3 mBridge与数字人民币的域名安全现状
mBridge(Multiple CBDC Bridge)项目由BIS创新 hub牵头,中国、香港、泰国、阿联酋及沙特央行参与。其技术架构采用分布式账本实现多边CBDC桥接,支付节点间通信依赖域名寻址。公开资料显示,mBridge的节点发现机制尚未强制要求DNSSEC验证,这在跨境多信任域环境下构成潜在风险点。
数字人民币(e-CNY)的跨境应用场景主要通过mBridge通道实现。中国人民银行数字货币研究所在技术白皮书中强调了端到端加密与节点认证的重要性,但对域名解析层的安全保障未做详尽讨论。实际部署中,e-CNY跨境支付节点的域名解析若未受DNSSEC保护,面临被劫持至钓鱼节点的风险。
根据ICANN的DNSSEC部署统计,截至2026年初,全球顶级域名(TLD)的DNSSEC签名率约为28%,而二级域名的有效验证部署率更低。CBDC支付节点所使用的域名若位于未签名区域,解析器无法对其进行DNSSEC验证,DNSSEC的保护覆盖因此存在盲区。
4 DNSSEC部署率低的系统性风险
全球DNSSEC部署率偏低对CBDC跨境结算构成三层风险:
第一层为直接劫持风险。未部署DNSSEC的域名解析可被中间人攻击篡改,支付请求可能被路由至恶意节点。在跨境场景下,攻击者位于不同司法管辖区,事后追溯与法律救济难度极大。

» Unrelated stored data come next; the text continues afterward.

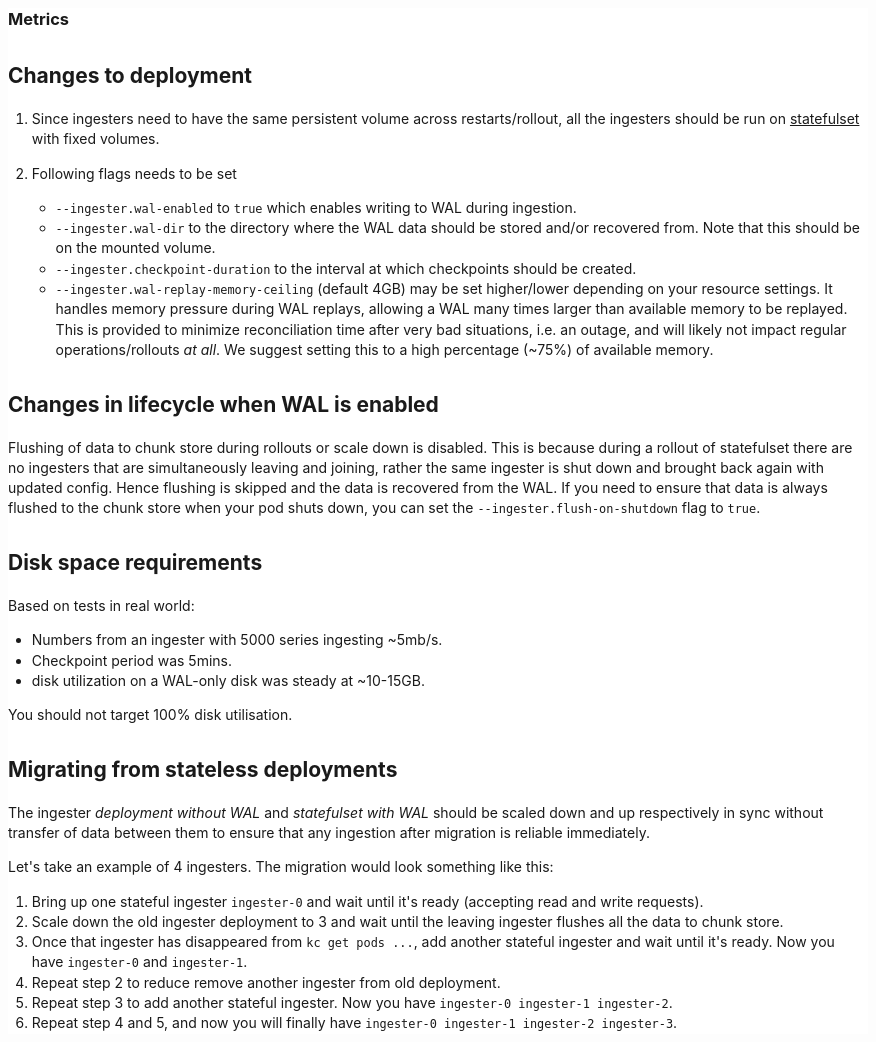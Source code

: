 ### Metrics

## Changes to deployment

1. Since ingesters need to have the same persistent volume across restarts/rollout, all the ingesters should be run on [statefulset](https://kubernetes.io/docs/concepts/workloads/controllers/statefulset/) with fixed volumes.

2. Following flags needs to be set
    * `--ingester.wal-enabled` to `true` which enables writing to WAL during ingestion.
    * `--ingester.wal-dir` to the directory where the WAL data should be stored and/or recovered from. Note that this should be on the mounted volume.
    * `--ingester.checkpoint-duration` to the interval at which checkpoints should be created.
    * `--ingester.wal-replay-memory-ceiling` (default 4GB) may be set higher/lower depending on your resource settings. It handles memory pressure during WAL replays, allowing a WAL many times larger than available memory to be replayed. This is provided to minimize reconciliation time after very bad situations, i.e. an outage, and will likely not impact regular operations/rollouts _at all_. We suggest setting this to a high percentage (~75%) of available memory.

## Changes in lifecycle when WAL is enabled

Flushing of data to chunk store during rollouts or scale down is disabled. This is because during a rollout of statefulset there are no ingesters that are simultaneously leaving and joining, rather the same ingester is shut down and brought back again with updated config. Hence flushing is skipped and the data is recovered from the WAL. If you need to ensure that data is always flushed to the chunk store when your pod shuts down, you can set the `--ingester.flush-on-shutdown` flag to `true`.

## Disk space requirements

Based on tests in real world:

* Numbers from an ingester with 5000 series ingesting ~5mb/s.
* Checkpoint period was 5mins.
* disk utilization on a WAL-only disk was steady at ~10-15GB.

You should not target 100% disk utilisation.

## Migrating from stateless deployments

The ingester _deployment without WAL_ and _statefulset with WAL_ should be scaled down and up respectively in sync without transfer of data between them to ensure that any ingestion after migration is reliable immediately.

Let's take an example of 4 ingesters. The migration would look something like this:

1. Bring up one stateful ingester `ingester-0` and wait until it's ready (accepting read and write requests).
2. Scale down the old ingester deployment to 3 and wait until the leaving ingester flushes all the data to chunk store.
3. Once that ingester has disappeared from `kc get pods ...`, add another stateful ingester and wait until it's ready. Now you have `ingester-0` and `ingester-1`.
4. Repeat step 2 to reduce remove another ingester from old deployment.
5. Repeat step 3 to add another stateful ingester. Now you have `ingester-0 ingester-1 ingester-2`.
6. Repeat step 4 and 5, and now you will finally have `ingester-0 ingester-1 ingester-2 ingester-3`.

第二层为DANE可用性受限。DANE协议的有效性完全依赖DNSSEC签名链。当目标域名未部署DNSSEC时,其TLSA记录无法被验证,DANE保护机制失效。这意味着即使CBDC运营机构希望采用DANE增强证书验证,也受制于对端部署状况。
第三层为级联故障风险。CBDC跨境支付涉及多节点链式调用——付款方央行节点→mBridge验证节点→收款方央行节点。链路中任一节点的域名解析若不受DNSSEC保护,该节点即成为整条支付链路的薄弱环节,攻击者可沿此缺口横向渗透。
5 DANE协议与CBDC证书验证的结合路径
DANE协议为CBDC跨境支付提供了超越传统CA体系的证书验证方案。其核心优势在于将证书信任锚从集中式CA转移至分布式DNSSEC签名链,使域名所有者对自身证书的有效性拥有声明权。
在CBDC场景下,DANE的部署模式可分为三类:
模式一为PKIX-CA增强,对应TLSA证书用法2(TA约束)。CBDC运营机构在TLSA记录中声明应信任的CA指纹,即使其他CA为同域名签发了证书,解析器也仅认可TLSA指定的CA所签发者。这一模式对现有CA体系改动最小,适合过渡期部署。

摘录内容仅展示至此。